WHAT THE EXERCISE ASKS
In your transcription, keep every record exact and leave out the pictures.

** GIVEN ENTRIES follows **

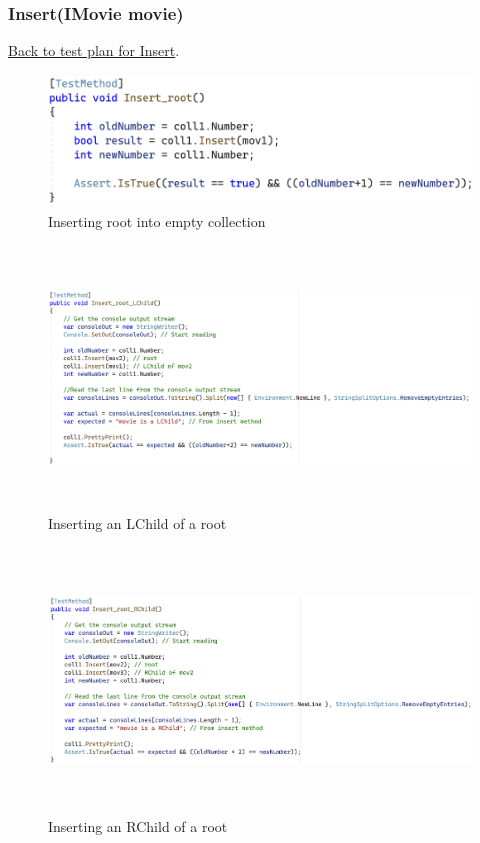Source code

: \documentclass[a4paper]{article}
\begin{document}
\subsubsection{Insert{(IMovie movie)}}
\hyperlink{subsubsection.3.2.2}{Back to test plan for Insert}.
\begin{figure}[H]
    \includegraphics[height=3.5cm]{data/Insert_root.png}
    \caption{Inserting root into empty collection}
\end{figure}
\begin{figure}[H]
    \includegraphics[height=7cm]{data/Insert_root_LChild.png}
    \caption{Inserting an LChild of a root}
\end{figure}
\begin{figure}[H]
    \includegraphics[height=7cm]{data/Insert_root_RChild.png}
    \caption{Inserting an RChild of a root}
\end{figure}
\end{document}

** End of GIVEN ENTRIES **

SOLUTION FOR THIS EXERCISE
Source code

: \documentclass[a4paper]{article}
\begin{document}
\subsubsection{Insert{(IMovie movie)}}
\hyperlink{subsubsection.3.2.2}{Back to test plan for Insert}.
\begin{figure}[H]
    \includegraphics[height=3.5cm]{data/Insert_root.png}
    \caption{Inserting root into empty collection}
\end{figure}
\begin{figure}[H]
    \includegraphics[height=7cm]{data/Insert_root_LChild.png}
    \caption{Inserting an LChild of a root}
\end{figure}
\begin{figure}[H]
    \includegraphics[height=7cm]{data/Insert_root_RChild.png}
    \caption{Inserting an RChild of a root}
\end{figure}
\end{document}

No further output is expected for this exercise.